INSTRUCTIONS FOR THE TASK: Isolate every line in the data with the string "border" and copy it.

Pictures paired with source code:

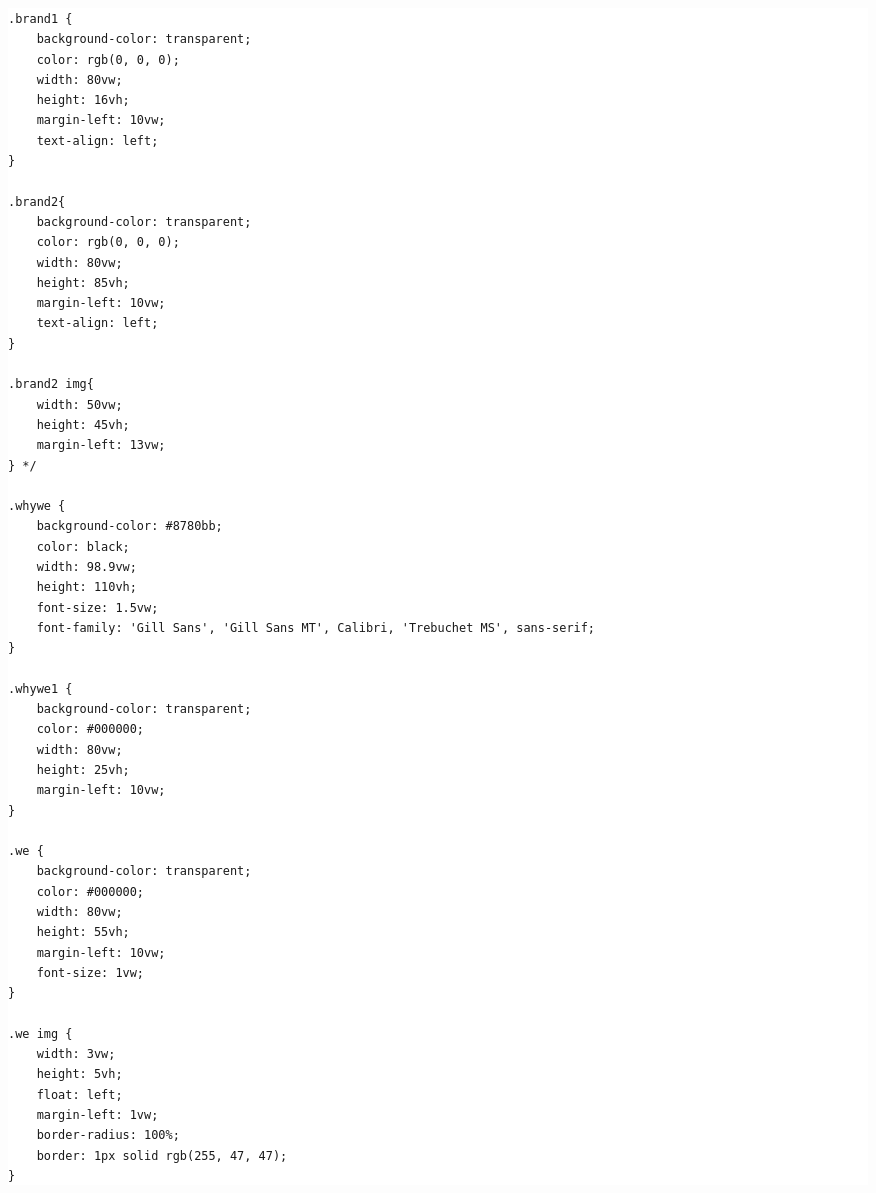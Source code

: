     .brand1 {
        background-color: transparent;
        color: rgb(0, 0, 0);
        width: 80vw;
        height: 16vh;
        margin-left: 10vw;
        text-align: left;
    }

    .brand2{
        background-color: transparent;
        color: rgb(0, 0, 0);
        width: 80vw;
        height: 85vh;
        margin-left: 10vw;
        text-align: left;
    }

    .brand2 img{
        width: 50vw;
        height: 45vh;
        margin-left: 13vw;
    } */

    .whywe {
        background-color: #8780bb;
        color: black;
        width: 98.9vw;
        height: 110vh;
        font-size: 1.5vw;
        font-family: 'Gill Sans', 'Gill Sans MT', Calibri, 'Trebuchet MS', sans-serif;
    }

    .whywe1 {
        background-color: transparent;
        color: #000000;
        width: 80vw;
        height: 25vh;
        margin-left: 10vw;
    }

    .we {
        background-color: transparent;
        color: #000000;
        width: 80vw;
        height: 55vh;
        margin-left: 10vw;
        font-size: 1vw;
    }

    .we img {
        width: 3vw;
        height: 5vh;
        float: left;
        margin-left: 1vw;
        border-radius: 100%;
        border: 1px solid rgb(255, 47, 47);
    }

ANSWER TO THIS TASK:
        border-radius: 100%;
        border: 1px solid rgb(255, 47, 47);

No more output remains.